Lee handed Schwab a piece of paper. "Write down the things you have to do tomorrow."
Schwab completed the list. Lee said, "Now number these items in the order of their importance."
Schwab did. Lee said, "The first thing tomorrow morning, start working on number one and stay with it until it's completed. Then take number two, and don't go any further until it's finished or until you've done as much as you can on it. Then go to number three, and so on. If you can't complete everything on schedule, don't worry. At least you will have taken care of the most important things before getting distracted by items of less importance. The secret is to do this daily. Evaluate the relative importance of the things you have to get done, establish priorities, record your plan of action, and stick to it. Do this every working day. After you've convinced yourself this system has value, have your people try it. Test it as long as you like, and then send me a check for whatever you think the idea is worth."

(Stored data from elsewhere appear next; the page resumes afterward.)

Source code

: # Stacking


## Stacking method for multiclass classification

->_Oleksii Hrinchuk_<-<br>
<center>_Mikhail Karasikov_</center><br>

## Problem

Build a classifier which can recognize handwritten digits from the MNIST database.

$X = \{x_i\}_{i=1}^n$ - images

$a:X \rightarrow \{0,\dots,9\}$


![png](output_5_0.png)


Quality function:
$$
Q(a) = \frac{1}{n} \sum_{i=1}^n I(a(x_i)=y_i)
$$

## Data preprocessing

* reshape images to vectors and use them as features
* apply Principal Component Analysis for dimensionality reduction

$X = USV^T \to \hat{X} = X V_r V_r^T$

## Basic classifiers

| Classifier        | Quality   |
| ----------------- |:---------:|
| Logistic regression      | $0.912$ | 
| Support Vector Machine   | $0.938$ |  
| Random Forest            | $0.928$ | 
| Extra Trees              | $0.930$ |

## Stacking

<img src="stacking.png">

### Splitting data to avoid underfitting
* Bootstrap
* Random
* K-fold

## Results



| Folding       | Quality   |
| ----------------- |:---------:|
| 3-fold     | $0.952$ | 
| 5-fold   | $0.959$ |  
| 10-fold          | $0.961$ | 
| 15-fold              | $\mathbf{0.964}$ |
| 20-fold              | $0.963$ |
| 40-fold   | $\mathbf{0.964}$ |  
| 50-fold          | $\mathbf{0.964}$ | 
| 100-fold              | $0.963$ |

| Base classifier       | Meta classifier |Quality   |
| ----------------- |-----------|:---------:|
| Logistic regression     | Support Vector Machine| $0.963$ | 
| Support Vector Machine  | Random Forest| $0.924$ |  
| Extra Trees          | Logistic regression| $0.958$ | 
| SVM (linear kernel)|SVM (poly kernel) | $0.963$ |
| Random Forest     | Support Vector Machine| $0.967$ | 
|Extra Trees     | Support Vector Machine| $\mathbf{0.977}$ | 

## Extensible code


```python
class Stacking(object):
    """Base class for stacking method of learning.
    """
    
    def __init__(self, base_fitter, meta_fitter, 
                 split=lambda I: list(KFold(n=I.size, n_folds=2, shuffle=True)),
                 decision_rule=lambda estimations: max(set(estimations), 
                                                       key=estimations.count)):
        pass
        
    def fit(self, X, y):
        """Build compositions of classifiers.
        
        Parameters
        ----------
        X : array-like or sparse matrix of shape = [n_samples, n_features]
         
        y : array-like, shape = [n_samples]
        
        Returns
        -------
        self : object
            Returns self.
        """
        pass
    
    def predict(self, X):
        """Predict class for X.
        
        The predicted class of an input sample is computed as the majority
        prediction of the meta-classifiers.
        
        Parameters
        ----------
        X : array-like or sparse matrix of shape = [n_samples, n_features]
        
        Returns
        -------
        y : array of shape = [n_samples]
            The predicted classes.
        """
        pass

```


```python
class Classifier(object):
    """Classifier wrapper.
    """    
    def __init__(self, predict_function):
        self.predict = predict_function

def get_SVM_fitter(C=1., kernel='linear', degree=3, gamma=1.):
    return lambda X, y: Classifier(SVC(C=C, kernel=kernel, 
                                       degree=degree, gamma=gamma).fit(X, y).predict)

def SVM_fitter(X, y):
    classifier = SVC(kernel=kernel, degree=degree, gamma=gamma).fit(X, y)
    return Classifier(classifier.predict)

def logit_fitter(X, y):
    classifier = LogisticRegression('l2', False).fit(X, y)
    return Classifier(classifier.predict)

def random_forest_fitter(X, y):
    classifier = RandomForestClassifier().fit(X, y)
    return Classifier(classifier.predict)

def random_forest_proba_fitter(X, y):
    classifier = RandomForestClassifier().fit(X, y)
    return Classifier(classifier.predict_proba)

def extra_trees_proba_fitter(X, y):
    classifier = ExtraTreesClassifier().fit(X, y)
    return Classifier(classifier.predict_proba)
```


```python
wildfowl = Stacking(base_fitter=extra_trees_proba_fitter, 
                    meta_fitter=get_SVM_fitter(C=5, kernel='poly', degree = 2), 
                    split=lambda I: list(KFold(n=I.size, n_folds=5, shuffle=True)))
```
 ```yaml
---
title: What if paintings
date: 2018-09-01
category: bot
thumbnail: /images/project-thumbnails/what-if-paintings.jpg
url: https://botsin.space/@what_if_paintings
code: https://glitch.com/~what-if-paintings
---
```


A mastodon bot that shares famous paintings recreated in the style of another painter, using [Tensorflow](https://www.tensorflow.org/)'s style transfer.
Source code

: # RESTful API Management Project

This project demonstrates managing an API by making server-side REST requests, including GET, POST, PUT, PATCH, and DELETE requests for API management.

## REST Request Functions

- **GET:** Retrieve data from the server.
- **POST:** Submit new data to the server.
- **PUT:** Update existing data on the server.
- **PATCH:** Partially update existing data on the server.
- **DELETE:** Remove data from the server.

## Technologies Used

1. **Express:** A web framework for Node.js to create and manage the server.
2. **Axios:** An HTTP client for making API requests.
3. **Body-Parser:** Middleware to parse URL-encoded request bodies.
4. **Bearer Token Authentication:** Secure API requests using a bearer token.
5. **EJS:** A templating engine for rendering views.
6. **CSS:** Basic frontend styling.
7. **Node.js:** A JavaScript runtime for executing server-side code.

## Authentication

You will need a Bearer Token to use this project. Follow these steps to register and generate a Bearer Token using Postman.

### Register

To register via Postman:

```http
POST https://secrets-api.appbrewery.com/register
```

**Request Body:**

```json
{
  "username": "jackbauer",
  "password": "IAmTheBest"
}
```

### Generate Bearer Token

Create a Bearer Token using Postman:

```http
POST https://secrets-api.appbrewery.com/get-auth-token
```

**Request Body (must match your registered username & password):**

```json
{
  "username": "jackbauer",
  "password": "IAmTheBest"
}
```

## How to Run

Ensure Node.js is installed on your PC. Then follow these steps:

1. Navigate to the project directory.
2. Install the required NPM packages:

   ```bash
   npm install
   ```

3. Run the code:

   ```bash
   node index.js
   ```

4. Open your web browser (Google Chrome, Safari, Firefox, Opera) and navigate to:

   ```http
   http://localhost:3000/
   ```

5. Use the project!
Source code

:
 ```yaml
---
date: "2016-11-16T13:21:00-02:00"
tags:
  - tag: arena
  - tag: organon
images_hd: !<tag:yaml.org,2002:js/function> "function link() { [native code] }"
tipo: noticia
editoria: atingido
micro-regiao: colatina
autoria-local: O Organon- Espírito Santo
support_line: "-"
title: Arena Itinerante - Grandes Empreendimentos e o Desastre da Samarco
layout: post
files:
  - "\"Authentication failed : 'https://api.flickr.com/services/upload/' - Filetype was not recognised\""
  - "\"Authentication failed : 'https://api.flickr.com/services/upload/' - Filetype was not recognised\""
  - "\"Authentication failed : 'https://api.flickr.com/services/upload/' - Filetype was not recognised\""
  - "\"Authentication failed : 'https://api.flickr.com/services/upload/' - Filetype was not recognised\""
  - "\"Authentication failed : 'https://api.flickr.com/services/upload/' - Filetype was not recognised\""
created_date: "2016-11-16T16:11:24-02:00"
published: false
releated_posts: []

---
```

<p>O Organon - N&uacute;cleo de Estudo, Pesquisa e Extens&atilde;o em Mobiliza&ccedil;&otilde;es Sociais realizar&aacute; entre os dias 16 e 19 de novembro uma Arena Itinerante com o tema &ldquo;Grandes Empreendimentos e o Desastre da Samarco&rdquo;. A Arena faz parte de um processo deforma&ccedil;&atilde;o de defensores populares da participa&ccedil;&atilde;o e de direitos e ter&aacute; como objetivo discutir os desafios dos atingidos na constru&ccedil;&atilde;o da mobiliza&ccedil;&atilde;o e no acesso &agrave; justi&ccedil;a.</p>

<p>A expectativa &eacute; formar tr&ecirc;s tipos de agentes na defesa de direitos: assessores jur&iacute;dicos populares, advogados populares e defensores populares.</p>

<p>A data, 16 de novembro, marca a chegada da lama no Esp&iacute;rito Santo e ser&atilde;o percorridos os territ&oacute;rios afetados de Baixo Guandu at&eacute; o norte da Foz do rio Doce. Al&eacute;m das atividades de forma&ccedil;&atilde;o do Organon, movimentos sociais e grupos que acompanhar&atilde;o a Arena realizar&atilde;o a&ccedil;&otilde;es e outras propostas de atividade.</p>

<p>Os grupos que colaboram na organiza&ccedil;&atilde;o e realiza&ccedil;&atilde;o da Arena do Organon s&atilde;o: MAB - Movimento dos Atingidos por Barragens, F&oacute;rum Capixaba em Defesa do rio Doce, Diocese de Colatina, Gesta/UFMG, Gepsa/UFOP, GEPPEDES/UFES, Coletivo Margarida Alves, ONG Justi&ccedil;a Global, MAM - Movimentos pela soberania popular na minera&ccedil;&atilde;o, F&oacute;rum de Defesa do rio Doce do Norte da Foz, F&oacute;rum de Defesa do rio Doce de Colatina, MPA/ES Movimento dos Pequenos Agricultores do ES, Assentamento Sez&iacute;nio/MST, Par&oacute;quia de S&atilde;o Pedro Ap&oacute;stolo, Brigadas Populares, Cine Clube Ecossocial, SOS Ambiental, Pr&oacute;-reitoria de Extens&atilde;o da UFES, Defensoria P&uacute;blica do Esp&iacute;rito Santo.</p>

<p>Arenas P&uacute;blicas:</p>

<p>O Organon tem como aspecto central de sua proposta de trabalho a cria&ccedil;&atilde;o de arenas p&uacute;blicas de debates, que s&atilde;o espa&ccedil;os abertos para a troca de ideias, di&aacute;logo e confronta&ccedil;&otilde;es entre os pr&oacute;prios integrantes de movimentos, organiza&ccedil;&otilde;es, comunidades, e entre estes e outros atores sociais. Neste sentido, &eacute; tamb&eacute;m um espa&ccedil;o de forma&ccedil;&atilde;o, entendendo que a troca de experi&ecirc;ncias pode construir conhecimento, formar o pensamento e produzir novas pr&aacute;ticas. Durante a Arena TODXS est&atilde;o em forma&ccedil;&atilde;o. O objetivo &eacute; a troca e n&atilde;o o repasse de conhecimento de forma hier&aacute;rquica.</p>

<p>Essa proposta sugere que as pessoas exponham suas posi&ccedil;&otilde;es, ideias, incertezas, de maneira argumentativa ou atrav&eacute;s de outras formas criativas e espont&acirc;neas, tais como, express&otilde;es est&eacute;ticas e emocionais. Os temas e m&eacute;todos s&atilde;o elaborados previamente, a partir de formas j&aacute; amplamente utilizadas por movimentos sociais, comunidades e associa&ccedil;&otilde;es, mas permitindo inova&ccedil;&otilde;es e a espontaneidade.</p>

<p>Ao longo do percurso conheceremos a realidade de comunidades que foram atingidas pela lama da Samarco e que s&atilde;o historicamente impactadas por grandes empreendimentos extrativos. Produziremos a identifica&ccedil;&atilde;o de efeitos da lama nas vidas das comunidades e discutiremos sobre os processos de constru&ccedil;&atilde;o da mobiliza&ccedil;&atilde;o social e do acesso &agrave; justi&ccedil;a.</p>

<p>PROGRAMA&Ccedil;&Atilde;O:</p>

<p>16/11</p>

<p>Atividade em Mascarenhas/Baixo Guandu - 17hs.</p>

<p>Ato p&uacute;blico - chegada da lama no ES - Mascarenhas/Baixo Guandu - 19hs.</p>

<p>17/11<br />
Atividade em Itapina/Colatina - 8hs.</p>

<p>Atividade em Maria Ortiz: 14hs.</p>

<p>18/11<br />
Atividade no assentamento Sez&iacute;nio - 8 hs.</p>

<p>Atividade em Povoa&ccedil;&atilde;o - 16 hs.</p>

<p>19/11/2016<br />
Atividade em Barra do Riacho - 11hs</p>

In a few weeks Schwab mailed Lee a check for $25,000. He later called this the most profitable lesson of his business career. Thus, Ivy Lee and Charles Schwab launched modern time management as a science. Dozens of techniques have been added since. But the to-do list with items ranked by importance-remains basic to the process. Like most great ideas it appears almost simplistic at first glance. Yet it works and will continue to work.